Les mystérieuses pierres qui composent le site de Stonehenge, au sud de l’Angleterre, seraient disposées de telle façon à représenter une année solaire de 365,25 jours, selon une nouvelle étude. Les préhistoriens suspectent depuis longtemps que ce monument mégalithique pouvait avoir cette utilité, du fait qu’il est aligné avec les solstices, mais l’objectif spécifique et le fonctionnement exact restaient inconnus. Timothy Darvill, du département d’archéologie et d’anthropologie de l’Université de Bournemouth, apporte aujourd’hui une explication potentielle.

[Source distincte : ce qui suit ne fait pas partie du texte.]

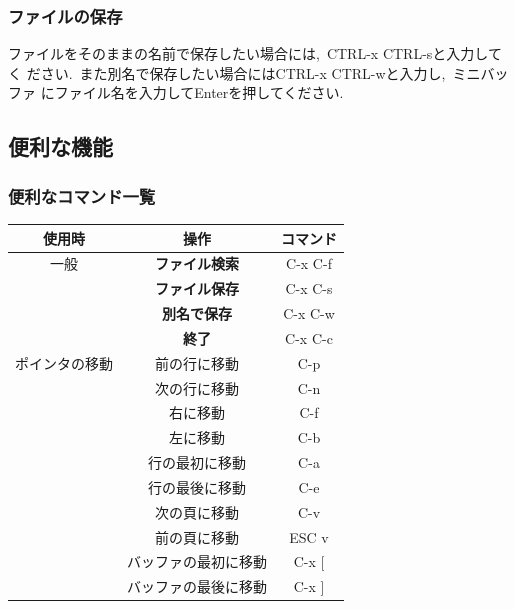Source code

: \documentclass{jarticle}
\begin{document}
\subsubsection{ファイルの保存}
ファイルをそのままの名前で保存したい場合には,\ CTRL-x CTRL-sと入力してく
ださい.\ また別名で保存したい場合にはCTRL-x CTRL-wと入力し,\ ミニバッファ
にファイル名を入力してEnterを押してください.\ 

\subsection{便利な機能} 
\subsubsection{便利なコマンド一覧}

\begin{table}[H]
 \begin{minipage}{0.5\hsize}
  \begin{center}
  \begin{tabular}{|c|c|c|}\hline
  使用時 & 操作  & コマンド \\
  \hline
一般 & {\bf ファイル検索}& C-x C-f  \\
       & {\bf ファイル保存} & C-x C-s  \\
       & {\bf 別名で保存}  & C-x C-w \\
       & {\bf 終了}            & C-x C-c  \\
ポインタの移動 & 前の行に移動    & C-p \\
                      & 次の行に移動    & C-n \\
                      & 右に移動          & C-f  \\
                      & 左に移動          & C-b  \\
                      & 行の最初に移動 & C-a  \\
                      & 行の最後に移動 & C-e  \\
                      & 次の頁に移動    & C-v  \\
                      & 前の頁に移動    & ESC v     \\
                      & バッファの最初に移動 & C-x [ \\
                      & バッファの最後に移動 & C-x ] \\
   \hline
  \end{tabular}
  \end{center}
  \label{table:one}
 \end{minipage}

\end{table}
\end{document}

Les pierres de sarsen qui composent le monument sont disposées en trois structures distinctes : un grand cercle de 30 pierres, quatre pierres de position (station stones) en formation rectangulaire situées à l’extérieur du cercle, puis cinq trilithes — deux pierres verticales surmontées d’une troisième posée horizontalement sur le dessus. Or, de récentes analyses ont montré que ces trois structures ont toutes été mises en place au cours de la période 2620-2480 av. J.-C. ; elles n’ont jamais été déplacées. Mais surtout, il se trouve que ces pierres proviennent toutes de la même source : de West Woods, dans le comté du Wiltshire, à 25 km au nord de Stonehenge.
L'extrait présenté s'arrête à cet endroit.